Tamil Nadu tops with 38 lakh Internet subscribers. It has the highest wireless telephone density among the large states. Together these provide an opportunity to offer smart services through mobile phones.
Driver 2: March to the future is through urbanisation
We can learn from history on how cities were planned for the future, on how development has brought up ripple effects and how the ripple effect had led to a ribbon effect, connecting nearby places. We need planned urbanisation and direct migrants to nearby urban centres, offering them the right kind of livelihood and basic infrastructure. By providing connectivity between the cities and making them large commercial centres, we can make urbanisation a great opportunity.FACT FILE:
Tamil Nadu is the top urban state with 48.45 per cent of its population living in urban areas. From 34 per cent in 1991 the extent of urbanisation has risen to 48 per cent. By 2030, this is expected to reach 67 per cent.

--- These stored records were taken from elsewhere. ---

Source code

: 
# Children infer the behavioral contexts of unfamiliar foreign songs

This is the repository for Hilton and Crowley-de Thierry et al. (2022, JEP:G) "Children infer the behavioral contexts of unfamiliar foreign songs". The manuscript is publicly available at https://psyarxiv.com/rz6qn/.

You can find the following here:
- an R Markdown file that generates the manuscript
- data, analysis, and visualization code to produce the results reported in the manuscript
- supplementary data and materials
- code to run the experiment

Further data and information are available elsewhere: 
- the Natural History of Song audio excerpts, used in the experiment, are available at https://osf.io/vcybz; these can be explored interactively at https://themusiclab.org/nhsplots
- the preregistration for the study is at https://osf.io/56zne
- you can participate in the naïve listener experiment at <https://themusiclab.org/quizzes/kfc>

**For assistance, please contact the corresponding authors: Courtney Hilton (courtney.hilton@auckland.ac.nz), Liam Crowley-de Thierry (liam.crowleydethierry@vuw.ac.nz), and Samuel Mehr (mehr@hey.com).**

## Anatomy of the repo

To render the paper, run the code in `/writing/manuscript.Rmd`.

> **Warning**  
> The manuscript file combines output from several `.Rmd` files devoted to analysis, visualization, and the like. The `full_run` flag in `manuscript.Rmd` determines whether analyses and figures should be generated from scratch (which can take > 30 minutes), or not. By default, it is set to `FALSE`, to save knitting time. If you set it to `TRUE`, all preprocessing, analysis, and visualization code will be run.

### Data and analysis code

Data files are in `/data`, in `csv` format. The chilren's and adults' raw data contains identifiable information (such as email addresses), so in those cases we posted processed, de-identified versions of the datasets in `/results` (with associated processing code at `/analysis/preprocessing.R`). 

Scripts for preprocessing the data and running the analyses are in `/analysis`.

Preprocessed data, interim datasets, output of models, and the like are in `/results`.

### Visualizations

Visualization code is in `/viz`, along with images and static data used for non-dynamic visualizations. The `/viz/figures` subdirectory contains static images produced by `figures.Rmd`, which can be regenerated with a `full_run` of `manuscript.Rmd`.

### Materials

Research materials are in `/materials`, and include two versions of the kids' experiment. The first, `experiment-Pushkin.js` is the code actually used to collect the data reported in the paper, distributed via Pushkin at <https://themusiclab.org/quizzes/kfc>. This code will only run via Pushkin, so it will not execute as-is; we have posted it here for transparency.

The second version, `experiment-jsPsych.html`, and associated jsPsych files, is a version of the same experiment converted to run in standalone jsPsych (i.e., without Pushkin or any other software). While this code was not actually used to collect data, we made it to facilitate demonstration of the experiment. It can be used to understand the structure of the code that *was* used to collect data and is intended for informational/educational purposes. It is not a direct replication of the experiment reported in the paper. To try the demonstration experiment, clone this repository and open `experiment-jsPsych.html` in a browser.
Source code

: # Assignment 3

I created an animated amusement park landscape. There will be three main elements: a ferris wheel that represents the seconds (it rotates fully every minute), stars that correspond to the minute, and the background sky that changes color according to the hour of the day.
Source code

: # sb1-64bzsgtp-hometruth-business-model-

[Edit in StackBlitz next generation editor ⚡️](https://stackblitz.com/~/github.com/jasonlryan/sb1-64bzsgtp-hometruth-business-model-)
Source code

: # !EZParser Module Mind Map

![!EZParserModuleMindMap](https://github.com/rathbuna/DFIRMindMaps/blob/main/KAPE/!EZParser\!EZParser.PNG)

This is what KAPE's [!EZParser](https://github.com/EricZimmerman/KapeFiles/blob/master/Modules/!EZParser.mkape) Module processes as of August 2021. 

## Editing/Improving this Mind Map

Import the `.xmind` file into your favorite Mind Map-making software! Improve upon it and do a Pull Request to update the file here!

Driver 3: Future is services
In the coming years one will see lot more of automation and robotics. As GDP grows globally, demand for services will explode-Tamil Nadu has a clear advantage to be a global service hub. We have to envision ourselves as an efficient state for providing a variety of services across the globe-for accounting, healthcare and information-thereby pushing global companies to come and set shop in the state. Already a basic level of activity is happening: we have the World Bank and large MNCs running their accounting services here. FACT FILE:
In the last 10 years, the share of primary sector in GSDP declined to 7.76 per cent in 2013-14 from 11.87 per cent in 2004-05; the share of the secondary sector has been hovering in a range between 28 and 31 per cent and the share of the tertiary sector has expanded to 63.70 per cent from 57.23 per cent. Thus, the state economy has decisively become services-led.
Driver 4: The ability to innovate and continually push knowledge frontiers...
People coming out with new ideas to solve problems will drive the future. This will require an academic environment like Stanford and Silicon Valley. We need an ecosystem to develop these and to focus on innovation. In the current Internet world it is the idea that is being valued. The state should endeavour to become the crucible for ideas. Not just for business, but also science, in solving human problems, nurturing an academic infrastructure, in innovation for and in attracting the brightest talent to come and innovate. FACT FILE:
The IIT-Madras, to foster research and innovation, has developed the IITM Research Park. It is a place where industrial problems are solved by involving the best of brains from IIT-M. The research park’s first building is filled to capacity. With Saint Gobain as the anchor company, the second building is also becoming operational.